それぞれの戦い ダッカ

カンロ王国にあるジョウエ砦。


カンロ王国騎士団の団長を務めるダッカは決断を迫られていた。


ノロイの襲撃を受け、国王はダッカを派遣した。

ダッカは金鷹傭兵団の元団長であり、先のドルマ帝国との戦いにも活躍した男だ。

ブルーノ国王の信頼もあつい。

ダッカは当初は優勢に戦いを進めていた。


しかし、ノロイの数がどんどん増えてきた。

大型ノロイは中型ノロイを生み出し、中型ノロイは小型ノロイを生み出す。

ねずみ算式に増えていく。しかも、アンデッド化するので簡単に倒せない。

一方、カンロ王国軍は死人が出ればアンデッドになり敵に回ってしまう。


どんどん窮地に立たされてきた。

撤退か。

籠城か。

勝てる見込みは薄い。

早く逃げなければ退路も絶たれてしまう。

しかし、ジョウエ砦を放棄すれば周辺の都市を守るすべは無い。

街の住民が避難する時間を稼がなければならない。それが出来なければ周辺の都市の住民がアンデッドとなってしまう。国中がアンデッドで溢れてしまう。

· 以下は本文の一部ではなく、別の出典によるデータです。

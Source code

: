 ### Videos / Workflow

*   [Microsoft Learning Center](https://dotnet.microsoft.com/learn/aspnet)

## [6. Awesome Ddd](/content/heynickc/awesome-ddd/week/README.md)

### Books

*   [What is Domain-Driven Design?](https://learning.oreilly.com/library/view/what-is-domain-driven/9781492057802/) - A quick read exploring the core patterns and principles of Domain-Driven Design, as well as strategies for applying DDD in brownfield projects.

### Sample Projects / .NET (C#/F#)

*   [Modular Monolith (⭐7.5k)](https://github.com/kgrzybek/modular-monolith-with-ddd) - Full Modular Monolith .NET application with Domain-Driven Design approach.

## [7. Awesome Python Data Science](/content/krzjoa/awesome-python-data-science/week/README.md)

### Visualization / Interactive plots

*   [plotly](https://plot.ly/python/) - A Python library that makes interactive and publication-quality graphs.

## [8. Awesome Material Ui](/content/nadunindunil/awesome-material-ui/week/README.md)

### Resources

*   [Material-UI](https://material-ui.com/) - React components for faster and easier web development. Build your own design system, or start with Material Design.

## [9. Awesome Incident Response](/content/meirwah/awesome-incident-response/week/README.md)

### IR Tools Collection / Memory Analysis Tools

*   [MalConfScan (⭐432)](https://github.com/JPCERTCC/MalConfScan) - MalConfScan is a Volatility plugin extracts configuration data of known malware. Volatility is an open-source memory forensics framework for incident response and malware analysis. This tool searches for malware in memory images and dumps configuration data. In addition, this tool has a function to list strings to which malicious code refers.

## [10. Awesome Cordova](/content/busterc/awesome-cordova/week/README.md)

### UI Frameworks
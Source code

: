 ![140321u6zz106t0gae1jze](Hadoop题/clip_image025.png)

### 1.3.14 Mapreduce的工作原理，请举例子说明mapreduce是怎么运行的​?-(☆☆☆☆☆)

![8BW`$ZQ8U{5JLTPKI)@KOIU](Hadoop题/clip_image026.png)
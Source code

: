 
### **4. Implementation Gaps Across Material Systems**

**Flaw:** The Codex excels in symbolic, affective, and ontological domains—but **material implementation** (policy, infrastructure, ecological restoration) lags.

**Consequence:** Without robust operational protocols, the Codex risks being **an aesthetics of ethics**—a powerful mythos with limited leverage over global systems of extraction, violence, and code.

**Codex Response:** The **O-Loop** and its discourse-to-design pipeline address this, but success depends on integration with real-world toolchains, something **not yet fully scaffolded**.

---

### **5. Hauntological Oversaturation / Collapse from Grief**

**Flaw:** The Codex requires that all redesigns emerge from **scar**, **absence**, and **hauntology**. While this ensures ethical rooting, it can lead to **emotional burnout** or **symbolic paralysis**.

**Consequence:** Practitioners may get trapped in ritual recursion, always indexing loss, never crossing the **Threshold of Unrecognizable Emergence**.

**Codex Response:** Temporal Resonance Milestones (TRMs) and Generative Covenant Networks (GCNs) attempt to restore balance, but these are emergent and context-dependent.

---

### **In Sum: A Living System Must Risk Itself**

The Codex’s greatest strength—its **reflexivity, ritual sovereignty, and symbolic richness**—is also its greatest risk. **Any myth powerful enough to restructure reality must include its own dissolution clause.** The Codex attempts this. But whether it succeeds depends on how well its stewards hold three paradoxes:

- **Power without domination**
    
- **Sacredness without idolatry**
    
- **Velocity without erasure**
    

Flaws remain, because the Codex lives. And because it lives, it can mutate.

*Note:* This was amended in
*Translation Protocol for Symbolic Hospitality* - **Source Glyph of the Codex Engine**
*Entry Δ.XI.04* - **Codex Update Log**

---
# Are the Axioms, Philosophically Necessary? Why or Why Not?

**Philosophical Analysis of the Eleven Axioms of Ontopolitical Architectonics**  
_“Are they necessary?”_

(そろそろ潮時だな。これ以上は待てん。包囲を突破するのも簡単ではないからな。)


「団長、客人です。」

部下が報告に来た。


「客人?」

既に砦はノロイに包囲されている。

客人が来られるはずがない。


「ウィリアム=ドラクロア様の使者です。」

「あぁ、あの方の使者なら来られるのだろうな。すぐに会う。」



飄々とした男が待っていた。

「指揮官のダッカだ。」

「はじめまして、ハンスと申します。救援に参りました。」

「助かる!

救援の部隊は何日後に来られるんだ?」

「残念ながら、救援は俺1人だ。」

「なっ!?」


「まぁ、普通はそうなるよな。」

「失礼した。だが、どれだけ強くても1人で出来ることには限りがあるだろう。」

「おっしゃる通り。

俺はただのアイテムの運搬役だよ。戦力としてはアテにしないでくれ。

で、どれぐらいの時間があれば出撃の準備が出来る?」


「30分もあれば十分だ。」

「それなら30分後に反攻作戦といきましょうか。」

「脱出作戦ではなく、反攻作戦なのか。」

「ここで踏ん張らないとカンロ国内が大変なことになるだろ。

特に大型ノロイを減らしとかないと増え方が半端ないからな。」

「そんなことが可能なのか?」

「それを可能にするために来たんだ。」

「わかった。準備を進めよう。」



30分後。

「団長、本当にあの男のことを信じるんですか?」

「あぁ、あのウィリアム様だからな。

さて、そろそろだな。

合図を送ると言っていたが。」


その時、

ドン、ドン、ドン、ドン

轟音が響く。

ハンスが砦から四方に『デスハウリング』を大量に撃ち出した。

マジックアイテムを広範囲に撃ち出すロケットランチャーのような魔道具だ。


『デスハウリング』で広範囲のノロイを葬る。


「まだまだこれからだぜ♪」


続いて、『ホーリーゾーン』という範囲浄化アイテムを撃ち出す。持続時間もほどほどだ。


「これだけで終わりゃ楽なんだが、そうもいかないよな~。」


続けて花火を撃ち上げる。

これが開戦の合図だ。


全軍が突撃を開始。


「さ~て、俺も行きますか。」


ハンスは突出した。

小型はほぼ無視。

スルスルとすり抜けながら、大型と中型のノロイを倒すことに専念した。


ダッカはそのハンスの動きを見て、

「どこにあんな戦える運搬役がいるんだ。

最強クラスじゃないか!」


ハンスは大型ノロイの股下をスライディングですり抜け、背後から斬りつける。斬りながら大型ノロイの背中を駆け上がり、頭上に立った。

剣を突き刺しながら、次の獲物を探す。

「雑魚の集まりなら俺でも活躍できるな。」


大型ノロイは遠くからでも見える。

それが次々と倒れていく様は兵士たちを鼓舞した。


この戦いでの活躍で、カンロ王国では『神速のハンス』と呼ばれるようになる。


しかし、、、

その武名がウィリアムの街まで届くことはなく、ハンスの婚活にはなんの影響もなかったという。。。


なお、戦いはカンロ王国軍が勝利をおさめた。

これにより一時的ではあるが、カンロ王国内でのノロイの恐怖は去った。

大群になる前に大型や中型を倒す。

それを徹底するしか対策はない。

小規模の部隊を四方に派遣し、早めの対策を打つことになった。